1. A NOSSA PROFISSÃO, A NOSSA MISSÃO NÃO É, NUNCA FOI E NUNCA SERÁ ESSA DE PATRULHAR FAVELAS, RUELAS OU LOGRADOUROS AFINS (quem pensar assim, não se vê como militar, mas como policial, e não me venham com GLO que não tem nada a ver com isso);

2. A TROPA ESTÁ PREPARADA PARA QUE? (pois, não pode executar a sua verdadeira missão e se pudesse, no mesmo momento do assassinato do cabo, a patrulha teria revidado o ataque e não descansaria enquanto não tivesse eliminado, repito, eliminado o autor do disparo, porque ESTA, SIM, é uma missão da tropa de um Exército);

3. A NOSSA PROFISSÃO É DE RISCO PORQUE SOMOS PREPARADOS PARA A GUERRA (e numa guerra, infelizmente, é grande a probabilidade de sofremos baixas, ou seja, de morrer militares. Correr riscos, patrulhando ruelas sem poder reagir até mesmo a xingamentos de civis, "dando sopa" para traficantes bem entrincheirados, não é o RISCO inerente da nossa profissão, é simplesmente SUICÍDIO);

4. A MISSÃO DO EXÉRCITO NÃO É FAZER ACISO EM FAVELA DE TRAFICANTE (querer fazer "operação presença", achando que o vagabundo vai respeitar somente porque é militar do exército e está armado é acreditar também que o Papai Noel vai nos visitar no dia 24 próximo. Ninguém mais respeita o EB por ser EB. Até em cidades do interior não se respeita mais como antigamente. Vagabundo, meliante, inimigo respeita um exército quando este mostra-se que é exército e vai para cima aplicando o que aprendeu em adestramentos. Somente com aplicação real, e não potencial, da força é que um exército se faz respeitar pelo inimigo);

5. AS FORÇAS ARMADAS ESTÃO SENDO EMPREGADAS COMO BUCHAS DE CANHÃO (o emprego atual do EB no Rio de Janeiro tem o objetivo de passar uma imagem para o mundo de que o crime está sendo contido e que o turista pode vir para o Brasil. Traficante nenhum vai desalojar-se do seu bunker, os crimes continuarão acontecendo. Quem deve patrulhar, buscar, apreender, prender, coibir o tráfico é a POLÍCIA).

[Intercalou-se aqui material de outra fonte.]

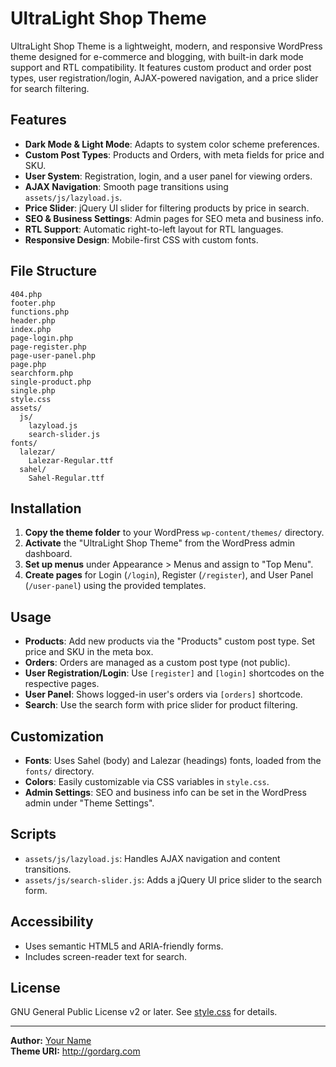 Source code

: # UltraLight Shop Theme

UltraLight Shop Theme is a lightweight, modern, and responsive WordPress theme designed for e-commerce and blogging, with built-in dark mode support and RTL compatibility. It features custom product and order post types, user registration/login, AJAX-powered navigation, and a price slider for search filtering.

## Features

- **Dark Mode & Light Mode**: Adapts to system color scheme preferences.
- **Custom Post Types**: Products and Orders, with meta fields for price and SKU.
- **User System**: Registration, login, and a user panel for viewing orders.
- **AJAX Navigation**: Smooth page transitions using `assets/js/lazyload.js`.
- **Price Slider**: jQuery UI slider for filtering products by price in search.
- **SEO & Business Settings**: Admin pages for SEO meta and business info.
- **RTL Support**: Automatic right-to-left layout for RTL languages.
- **Responsive Design**: Mobile-first CSS with custom fonts.

## File Structure

```
404.php
footer.php
functions.php
header.php
index.php
page-login.php
page-register.php
page-user-panel.php
page.php
searchform.php
single-product.php
single.php
style.css
assets/
  js/
    lazyload.js
    search-slider.js
fonts/
  lalezar/
    Lalezar-Regular.ttf
  sahel/
    Sahel-Regular.ttf
```

## Installation

1. **Copy the theme folder** to your WordPress `wp-content/themes/` directory.
2. **Activate** the "UltraLight Shop Theme" from the WordPress admin dashboard.
3. **Set up menus** under Appearance > Menus and assign to "Top Menu".
4. **Create pages** for Login (`/login`), Register (`/register`), and User Panel (`/user-panel`) using the provided templates.

## Usage

- **Products**: Add new products via the "Products" custom post type. Set price and SKU in the meta box.
- **Orders**: Orders are managed as a custom post type (not public).
- **User Registration/Login**: Use `[register]` and `[login]` shortcodes on the respective pages.
- **User Panel**: Shows logged-in user's orders via `[orders]` shortcode.
- **Search**: Use the search form with price slider for product filtering.

## Customization

- **Fonts**: Uses Sahel (body) and Lalezar (headings) fonts, loaded from the `fonts/` directory.
- **Colors**: Easily customizable via CSS variables in `style.css`.
- **Admin Settings**: SEO and business info can be set in the WordPress admin under "Theme Settings".

## Scripts

- `assets/js/lazyload.js`: Handles AJAX navigation and content transitions.
- `assets/js/search-slider.js`: Adds a jQuery UI price slider to the search form.

## Accessibility

- Uses semantic HTML5 and ARIA-friendly forms.
- Includes screen-reader text for search.

## License

GNU General Public License v2 or later. See [style.css](style.css) for details.

---

**Author:** [Your Name](http://gordarg.com/en/author/tayyebi)  
**Theme URI:** http://gordarg.com
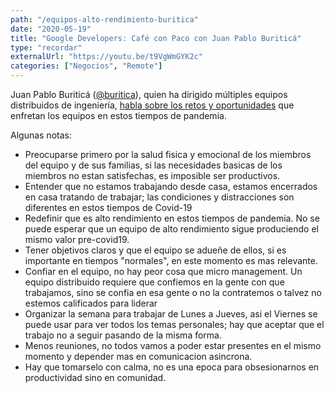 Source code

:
 ```yaml
---
path: "/equipos-alto-rendimiento-buritica"
date: "2020-05-19"
title: "Google Developers: Café con Paco con Juan Pablo Buriticá"
type: "recordar"
externalUrl: "https://youtu.be/t9VgWmGYK2c"
categories: ["Negocios", "Remote"]
---
```


Juan Pablo Buriticá ([@buritica](https://twitter.com/buritica)), quien ha dirigido múltiples equipos distribuidos de ingeniería, [habla sobre los retos y oportunidades](https://youtu.be/t9VgWmGYK2c) que enfretan los equipos en estos tiempos de pandemia.

Algunas notas:

* Preocuparse primero por la salud fisica y emocional de los miembros del equipo y de sus familias, si las necesidades basicas de los miembros no estan satisfechas, es imposible ser productivos.
* Entender que no estamos trabajando desde casa, estamos encerrados en casa tratando de trabajar; las condiciones y distracciones son diferentes en estos tiempos de Covid-19
* Redefinir que es alto rendimiento en estos tiempos de pandemia. No se puede esperar que un equipo de alto rendimiento sigue produciendo el mismo valor pre-covid19.
* Tener objetivos claros y que el equipo se adueñe de ellos, si es importante en tiempos "normales", en este momento es mas relevante.
* Confiar en el equipo, no hay peor cosa que micro management. Un equipo distribuido requiere que confiemos en la gente con que trabajamos, sino se confia en esa gente o no la contratemos o talvez no estemos calificados para liderar
* Organizar la semana para trabajar de Lunes a Jueves, asi el Viernes se puede usar para ver todos los temas personales; hay que aceptar que el trabajo no a seguir pasando de la misma forma.
* Menos reuniones, no todos vamos a poder estar presentes en el mismo momento y depender mas en comunicacion asincrona.
* Hay que tomarselo con calma, no es una epoca para obsesionarnos en productividad sino en comunidad. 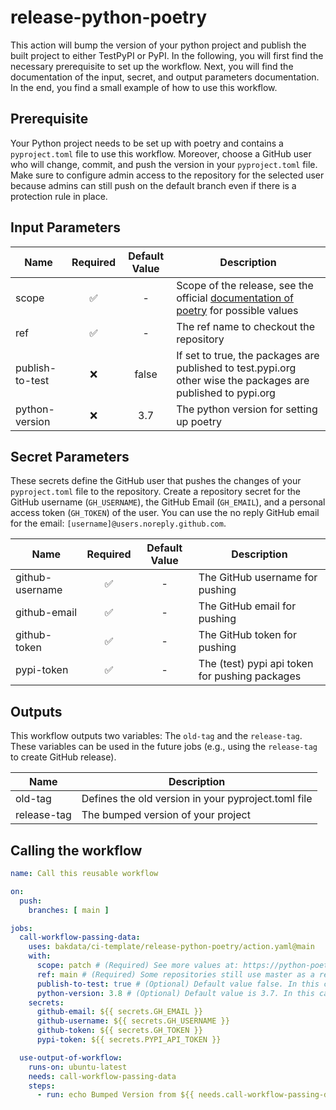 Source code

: # release-python-poetry

This action will bump the version of your python project and publish the built project to either TestPyPI or PyPI. In
the following, you will first find the necessary prerequisite to set up the workflow. Next, you will find the
documentation of the input, secret, and output parameters documentation. In the end, you find a small example of how to
use this workflow.

## Prerequisite

Your Python project needs to be set up with poetry and contains a `pyproject.toml` file to use this workflow. Moreover,
choose a GitHub user who will change, commit, and push the version in your `pyproject.toml` file. Make sure to configure
admin access to the repository for the selected user because admins can still push on the default branch even if there
is a protection rule in place.

## Input Parameters

| Name            |  Required  |  Default Value  | Description                                                                                                                       |
|-----------------|:----------:|:---------------:|-----------------------------------------------------------------------------------------------------------------------------------|
| scope           |     ✅      |        -        | Scope of the release, see the official [documentation of poetry](https://python-poetry.org/docs/cli/#version) for possible values |
| ref             |     ✅      |        -        | The ref name to checkout the repository                                                                                           |
| publish-to-test |     ❌      |      false      | If set to true, the packages are published to test.pypi.org other wise the packages are published to pypi.org                     |
| python-version  |     ❌      |       3.7       | The python version for setting up poetry                                                                                          |

## Secret Parameters

These secrets define the GitHub user that pushes the changes of your `pyproject.toml` file to the repository. Create a
repository secret for the GitHub username (`GH_USERNAME`), the GitHub Email (`GH_EMAIL`), and a personal access
token (`GH_TOKEN`) of the user. You can use the no reply GitHub email for the
email: `[username]@users.noreply.github.com`.

| Name            |  Required  | Default Value | Description                                    |
|-----------------|:----------:|:-------------:|------------------------------------------------|
| github-username |     ✅      |       -       | The GitHub username for pushing                |
| github-email    |     ✅      |       -       | The GitHub email for pushing                   |
| github-token    |     ✅      |       -       | The GitHub token for pushing                   |
| pypi-token      |     ✅      |       -       | The (test) pypi api token for pushing packages |

## Outputs

This workflow outputs two variables: The `old-tag` and the `release-tag`. These variables can be used in the future
jobs (e.g., using the `release-tag` to create GitHub release).

| Name        | Description                                         |
|-------------|-----------------------------------------------------|
| old-tag     | Defines the old version in your pyproject.toml file |
| release-tag | The bumped version of your project                  |

## Calling the workflow

```yaml
name: Call this reusable workflow

on:
  push:
    branches: [ main ]

jobs:
  call-workflow-passing-data:
    uses: bakdata/ci-template/release-python-poetry/action.yaml@main
    with:
      scope: patch # (Required) See more values at: https://python-poetry.org/docs/cli/#version
      ref: main # (Required) Some repositories still use master as a ref
      publish-to-test: true # (Optional) Default value false. In this case the packages are pushed to TestPyPI
      python-version: 3.8 # (Optional) Default value is 3.7. In this case poetry is installed with Python 3.8
    secrets:
      github-email: ${{ secrets.GH_EMAIL }}
      github-username: ${{ secrets.GH_USERNAME }}
      github-token: ${{ secrets.GH_TOKEN }}
      pypi-token: ${{ secrets.PYPI_API_TOKEN }}

  use-output-of-workflow:
    runs-on: ubuntu-latest
    needs: call-workflow-passing-data
    steps:
      - run: echo Bumped Version from ${{ needs.call-workflow-passing-data.outputs.old-tag }} to ${{ needs.call-workflow-passing-data.outputs.release-tag }}
```


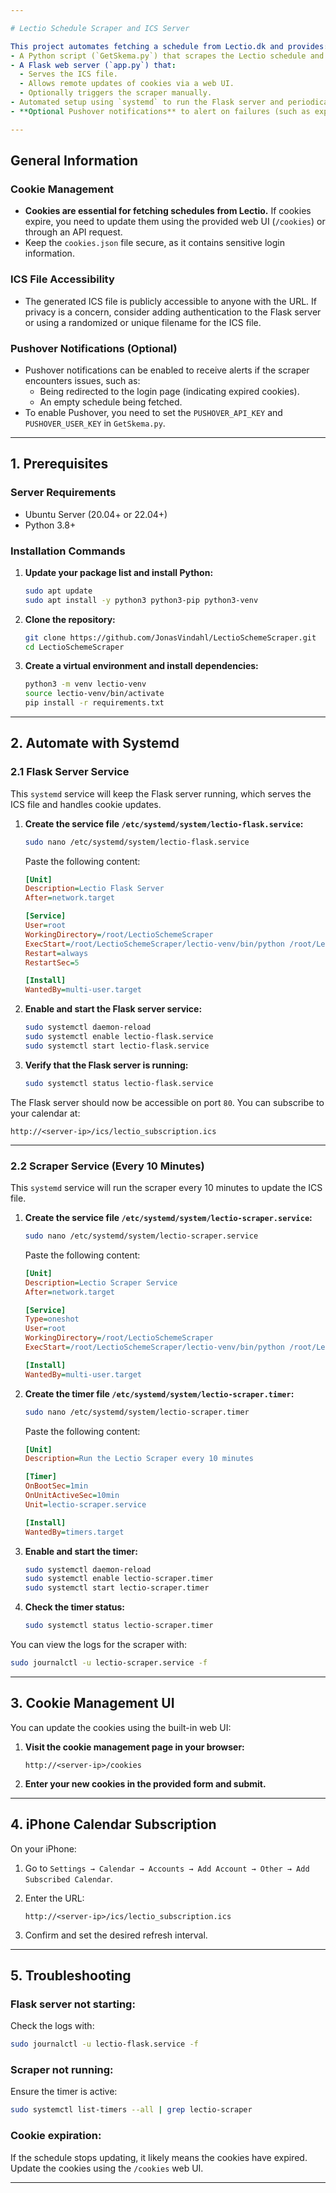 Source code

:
 ```yaml
---

# Lectio Schedule Scraper and ICS Server

This project automates fetching a schedule from Lectio.dk and provides:
- A Python script (`GetSkema.py`) that scrapes the Lectio schedule and generates an ICS file.
- A Flask web server (`app.py`) that:
  - Serves the ICS file.
  - Allows remote updates of cookies via a web UI.
  - Optionally triggers the scraper manually.
- Automated setup using `systemd` to run the Flask server and periodically run the scraper.
- **Optional Pushover notifications** to alert on failures (such as expired cookies or empty schedules).

---
```


## General Information

### Cookie Management
- **Cookies are essential for fetching schedules from Lectio.** If cookies expire, you need to update them using the provided web UI (`/cookies`) or through an API request.
- Keep the `cookies.json` file secure, as it contains sensitive login information.

### ICS File Accessibility
- The generated ICS file is publicly accessible to anyone with the URL. If privacy is a concern, consider adding authentication to the Flask server or using a randomized or unique filename for the ICS file.

### Pushover Notifications (Optional)
- Pushover notifications can be enabled to receive alerts if the scraper encounters issues, such as:
  - Being redirected to the login page (indicating expired cookies).
  - An empty schedule being fetched.
- To enable Pushover, you need to set the `PUSHOVER_API_KEY` and `PUSHOVER_USER_KEY` in `GetSkema.py`.

---

## 1. Prerequisites

### Server Requirements
- Ubuntu Server (20.04+ or 22.04+)
- Python 3.8+

### Installation Commands

1. **Update your package list and install Python:**

   ```bash
   sudo apt update
   sudo apt install -y python3 python3-pip python3-venv
   ```

2. **Clone the repository:**

   ```bash
   git clone https://github.com/JonasVindahl/LectioSchemeScraper.git
   cd LectioSchemeScraper
   ```

3. **Create a virtual environment and install dependencies:**

   ```bash
   python3 -m venv lectio-venv
   source lectio-venv/bin/activate
   pip install -r requirements.txt
   ```

---

## 2. Automate with Systemd

### 2.1 Flask Server Service

This `systemd` service will keep the Flask server running, which serves the ICS file and handles cookie updates.

1. **Create the service file `/etc/systemd/system/lectio-flask.service`:**

   ```bash
   sudo nano /etc/systemd/system/lectio-flask.service
   ```

   Paste the following content:

   ```ini
   [Unit]
   Description=Lectio Flask Server
   After=network.target

   [Service]
   User=root
   WorkingDirectory=/root/LectioSchemeScraper
   ExecStart=/root/LectioSchemeScraper/lectio-venv/bin/python /root/LectioSchemeScraper/app.py
   Restart=always
   RestartSec=5

   [Install]
   WantedBy=multi-user.target
   ```

2. **Enable and start the Flask server service:**

   ```bash
   sudo systemctl daemon-reload
   sudo systemctl enable lectio-flask.service
   sudo systemctl start lectio-flask.service
   ```

3. **Verify that the Flask server is running:**

   ```bash
   sudo systemctl status lectio-flask.service
   ```

The Flask server should now be accessible on port `80`. You can subscribe to your calendar at:

```
http://<server-ip>/ics/lectio_subscription.ics
```

---

### 2.2 Scraper Service (Every 10 Minutes)

This `systemd` service will run the scraper every 10 minutes to update the ICS file.

1. **Create the service file `/etc/systemd/system/lectio-scraper.service`:**

   ```bash
   sudo nano /etc/systemd/system/lectio-scraper.service
   ```

   Paste the following content:

   ```ini
   [Unit]
   Description=Lectio Scraper Service
   After=network.target

   [Service]
   Type=oneshot
   User=root
   WorkingDirectory=/root/LectioSchemeScraper
   ExecStart=/root/LectioSchemeScraper/lectio-venv/bin/python /root/LectioSchemeScraper/GetSkema.py

   [Install]
   WantedBy=multi-user.target
   ```

2. **Create the timer file `/etc/systemd/system/lectio-scraper.timer`:**

   ```bash
   sudo nano /etc/systemd/system/lectio-scraper.timer
   ```

   Paste the following content:

   ```ini
   [Unit]
   Description=Run the Lectio Scraper every 10 minutes

   [Timer]
   OnBootSec=1min
   OnUnitActiveSec=10min
   Unit=lectio-scraper.service

   [Install]
   WantedBy=timers.target
   ```

3. **Enable and start the timer:**

   ```bash
   sudo systemctl daemon-reload
   sudo systemctl enable lectio-scraper.timer
   sudo systemctl start lectio-scraper.timer
   ```

4. **Check the timer status:**

   ```bash
   sudo systemctl status lectio-scraper.timer
   ```

You can view the logs for the scraper with:

```bash
sudo journalctl -u lectio-scraper.service -f
```

---

## 3. Cookie Management UI

You can update the cookies using the built-in web UI:

1. **Visit the cookie management page in your browser:**

   ```
   http://<server-ip>/cookies
   ```

2. **Enter your new cookies in the provided form and submit.**

---

## 4. iPhone Calendar Subscription

On your iPhone:

1. Go to `Settings → Calendar → Accounts → Add Account → Other → Add Subscribed Calendar`.
2. Enter the URL:

   ```
   http://<server-ip>/ics/lectio_subscription.ics
   ```

3. Confirm and set the desired refresh interval.

---

## 5. Troubleshooting

### Flask server not starting:
Check the logs with:

```bash
sudo journalctl -u lectio-flask.service -f
```

### Scraper not running:
Ensure the timer is active:

```bash
sudo systemctl list-timers --all | grep lectio-scraper
```

### Cookie expiration:
If the schedule stops updating, it likely means the cookies have expired. Update the cookies using the `/cookies` web UI.

--- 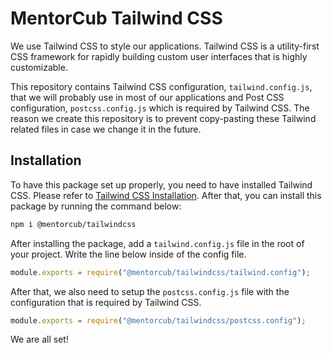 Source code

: # MentorCub Tailwind CSS

We use Tailwind CSS to style our applications. Tailwind CSS is a utility-first CSS framework for rapidly building custom user interfaces that is highly customizable.

This repository contains Tailwind CSS configuration, `tailwind.config.js`, that we will probably use in most of our applications and Post CSS configuration, `postcss.config.js` which is required by Tailwind CSS. The reason we create this repository is to prevent copy-pasting these Tailwind related files in case we change it in the future.

## Installation

To have this package set up properly, you need to have installed Tailwind CSS. Please refer to [Tailwind CSS Installation](https://tailwindcss.com/docs/installation/using-postcss). After that, you can install this package by running the command below:

```bash
npm i @mentorcub/tailwindcss
```

After installing the package, add a `tailwind.config.js` file in the root of your project. Write the line below inside of the config file.

```js
module.exports = require("@mentorcub/tailwindcss/tailwind.config");
```

After that, we also need to setup the `postcss.config.js` file with the configuration that is required by Tailwind CSS.

```js
module.exports = require("@mentorcub/tailwindcss/postcss.config");
```

We are all set!
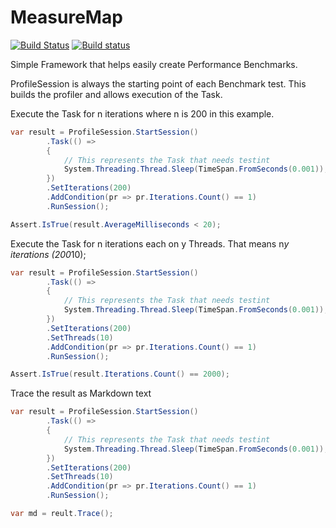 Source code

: # MeasureMap
[![Build Status](https://travis-ci.org/WickedFlame/MeasureMap.svg?branch=master)](https://travis-ci.org/WickedFlame/MeasureMap)
[![Build status](https://ci.appveyor.com/api/projects/status/x0u2yu08pq7xye9w/branch/master?svg=true)](https://ci.appveyor.com/project/chriswalpen/measuremap/branch/master)

Simple Framework that helps easily create Performance Benchmarks.

ProfileSession is always the starting point of each Benchmark test.
This builds the profiler and allows execution of the Task. 

Execute the Task for n iterations where n is 200 in this example.
```csharp
var result = ProfileSession.StartSession()
		.Task(() => 
		{
			// This represents the Task that needs testint
			System.Threading.Thread.Sleep(TimeSpan.FromSeconds(0.001));
		})
		.SetIterations(200)
		.AddCondition(pr => pr.Iterations.Count() == 1)
		.RunSession();

Assert.IsTrue(result.AverageMilliseconds < 20);
```

Execute the Task for n iterations each on y Threads. That means n*y iterations (200*10);
```csharp
var result = ProfileSession.StartSession()
		.Task(() => 
		{
			// This represents the Task that needs testint
			System.Threading.Thread.Sleep(TimeSpan.FromSeconds(0.001));
		})
		.SetIterations(200)
		.SetThreads(10)
		.AddCondition(pr => pr.Iterations.Count() == 1)
		.RunSession();

Assert.IsTrue(result.Iterations.Count() == 2000);
```

Trace the result as Markdown text
```csharp
var result = ProfileSession.StartSession()
		.Task(() => 
		{
			// This represents the Task that needs testint
			System.Threading.Thread.Sleep(TimeSpan.FromSeconds(0.001));
		})
		.SetIterations(200)
		.SetThreads(10)
		.AddCondition(pr => pr.Iterations.Count() == 1)
		.RunSession();

var md = reult.Trace();
```

  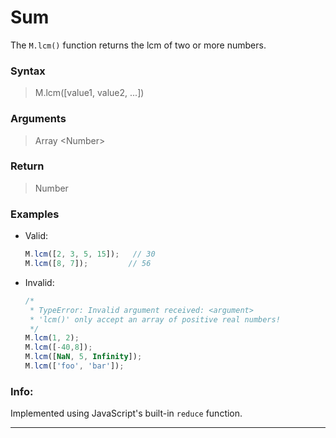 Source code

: # Sum
The `M.lcm()` function returns the lcm of two or more numbers.

### Syntax
> M.lcm([value1, value2, ...])

### Arguments
> Array \<Number\>

### Return
> Number

### Examples
- Valid:
	```js
	M.lcm([2, 3, 5, 15]);   // 30
	M.lcm([8, 7]);         // 56
	```
- Invalid:
	```js
	/*
	 * TypeError: Invalid argument received: <argument>
	 * 'lcm()' only accept an array of positive real numbers!
	 */
	M.lcm(1, 2);
	M.lcm([-40,8]);
	M.lcm([NaN, 5, Infinity]);
	M.lcm(['foo', 'bar']);
	```

### Info:
Implemented using JavaScript's built-in `reduce` function.

------
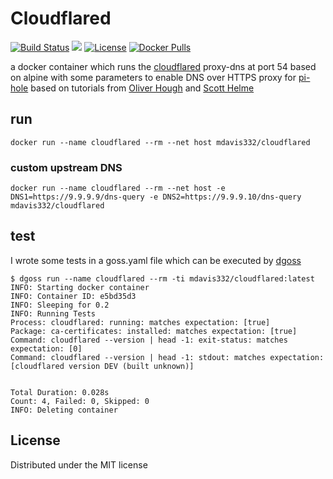 # Cloudflared

[![Build Status](https://travis-ci.org/mdavis332/dockerfile-cloudflared.svg?branch=master)](https://travis-ci.org/mdavis332/dockerfile-cloudflared)
[![](https://images.microbadger.com/badges/image/mdavis332/cloudflared:amd64.svg)](https://microbadger.com/images/mdavis332/cloudflared:amd64)
[![License](https://img.shields.io/badge/license-MIT-blue.svg)](https://opensource.org/licenses/MIT)
[![Docker Pulls](https://img.shields.io/docker/pulls/mdavis332/cloudflared.svg)](https://hub.docker.com/r/mdavis332/cloudflared/)

a docker container which runs the [cloudflared](https://developers.cloudflare.com/1.1.1.1/dns-over-https/cloudflared-proxy/) proxy-dns at port 54 based on alpine with some parameters to enable DNS over HTTPS proxy for [pi-hole](https://pi-hole.net/) based on tutorials from [Oliver Hough](https://oliverhough.cloud/blog/configure-pihole-with-dns-over-https/) and [Scott Helme](https://scotthelme.co.uk/securing-dns-across-all-of-my-devices-with-pihole-dns-over-https-1-1-1-1/)

## run

```docker run --name cloudflared --rm --net host mdavis332/cloudflared```

### custom upstream DNS

```docker run --name cloudflared --rm --net host -e DNS1=https://9.9.9.9/dns-query -e DNS2=https://9.9.9.10/dns-query mdavis332/cloudflared```

## test

I wrote some tests in a goss.yaml file which can be executed by [dgoss](https://github.com/aelsabbahy/goss/tree/master/extras/dgoss)

```
$ dgoss run --name cloudflared --rm -ti mdavis332/cloudflared:latest
INFO: Starting docker container
INFO: Container ID: e5bd35d3
INFO: Sleeping for 0.2
INFO: Running Tests
Process: cloudflared: running: matches expectation: [true]
Package: ca-certificates: installed: matches expectation: [true]
Command: cloudflared --version | head -1: exit-status: matches expectation: [0]
Command: cloudflared --version | head -1: stdout: matches expectation: [cloudflared version DEV (built unknown)]


Total Duration: 0.028s
Count: 4, Failed: 0, Skipped: 0
INFO: Deleting container
```

## License
Distributed under the MIT license
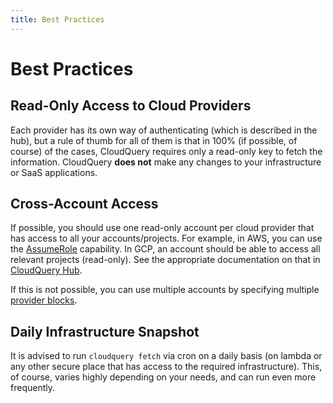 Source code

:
 ```yaml
---
title: Best Practices
---
```


# Best Practices

## Read-Only Access to Cloud Providers

Each provider has its own way of authenticating (which is described in the hub), but a rule of thumb for all of them is that in 100% (if possible, of course) of the cases, CloudQuery requires only a read-only key to fetch the information. CloudQuery **does not** make any changes to your infrastructure or SaaS applications.

## Cross-Account Access

If possible, you should use one read-only account per cloud provider that has access to all your accounts/projects. For example, in AWS, you can use the [AssumeRole](https://docs.aws.amazon.com/STS/latest/APIReference/API_AssumeRole.html) capability. In GCP, an account should be able to access all relevant projects (read-only). See the appropriate documentation on that in [CloudQuery Hub](https://hub.cloudquery.io).

If this is not possible, you can use multiple accounts by specifying multiple [provider blocks](/docs/cli/fetch/configuration).

## Daily Infrastructure Snapshot

It is advised to run `cloudquery fetch` via cron on a daily basis (on lambda or any other secure place that has access to the required infrastructure). This, of course, varies highly depending on your needs, and can run even more frequently.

Por último, se a paciência do Montedo e demais colegas me permitem, experimentem os militares na Maré revidar um ataque e matar um traficante para ver o que acontece com a população daquela localidade. Aí os senhores vão ver o grande apoio e respeito dos civis ao EB. Vocês presenciarão quem eles consideram o líder!

Agradeço a paciência e me desculpem, mas foi um desabafo, pois não está dando para suportar tanta "ingenuidade"!!

Cleverson Berion disse...

Em quem acreditar nos comentários logo acima?
A questão é a seguinte, ao meu ver, todos têm uma solução e ao mesmo tempo ninguém tem uma solução.
O ideal é sair do país quem puder, e para os que não podem, saiam ao menos do eixo Rio-SP que já é um bom começo.